Ein Kernpunkt der Anthologie ist die Haltung zur Kollektivschuld, die den Banater Schwaben – implizite allen Rumäniendeutschen – angelastet wurde. Allen ist es sehr bewusst gewesen, dass die einzige wirkliche Schuld, die sie hatten, jene war, Deutsche zu sein – das ethnische Kriterium war das Selektionskriterium für die Verschleppung (neben dem Alter, doch war dieser Aspekt zweckbedingt: Stalin wollte billige und leicht niederzuhaltende Arbeitskräfte, Frauen wie Männer). Selbst der Nationalkommunist Ceauşescu erkannte: „Auch nach der Befreiung unseres Vaterlandes wurden falsche Maßnahmen getroffen. Ich zitiere in diesem Sinn die Versetzung der deutschen und serbischen Bevölkerung (Anm. Verfasser: Bărăgan-Deportation), die vollständige Verstaatlichung der landwirtschaftlichen Flächen aus deutschem Besitz und andere Wirtschaftsmaßnahmen. (…)“.

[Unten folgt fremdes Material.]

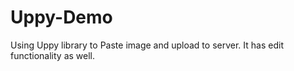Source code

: # Uppy-Demo
Using Uppy library to Paste image and upload to server. It has edit functionality as well.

Zu den schönen Seiten dieser traurigen Anthologie mit Erlebnisberichten gehören die zahlreichen Hohelieder an die Großeltern, die in aller Selbstverständlichkeit  Elternstatt annahmen, das abgeklärte Verhältnis, auch der Kinder der Russland-Deportierten, zur Zivilbevölkerung Russlands, der mitfühlende Sympathie entgegengebracht wird, so wie sie die heimgekehrten Verschleppten vermittelt haben, weil so erlebt, die vielschichtige Beschreibung von Sehnsucht und Entfremdung, die mitklingt in vielen der Erzählberichte, der immer wieder anklingende Appell für Frieden, „damit so etwas nie mehr vorkommt“, der tiefe Glaube an die Allmächtigkeit Gottes, der schon alles irgendwann irgendwie wieder ins gerechte Lot bringen wird (siehe die Gebetsrunden, die viele Großeltern mit den zurückgebliebenen Kindern allabendlich abhielten). Bemerkenswert auch das Verhältnis zu den „Kolonisten“, den Neubesiedlern der Banater deutschen Ortschaften, zu denen ein anfangs klar zwiespältiges Verhältnis herrschte, das sich aber durch einen Dekantierungsprozess derart klärte, dass mit den als „anständig“ Befundenen Freundschaftsbeziehungen entwickelt wurden, die Jahrzehnte hielten, auch nachdem die „Kolonisten“ der endvierziger - Anfang fünfziger Jahre Jahre in ihre Herkunftsgebiete zurückgekehrt waren. Oder eigene Häuser bezogen im selben oder in Nachbarorten. Selbstverständlich sind auch die Raubzüge andersnationaler Ortsbewohner vermerkt, die die Häuser Verschleppter, auch wenn diese nicht herrenlos und leer standen, bis einschließlich Türen und Fenster samt Rahmen ausraubten.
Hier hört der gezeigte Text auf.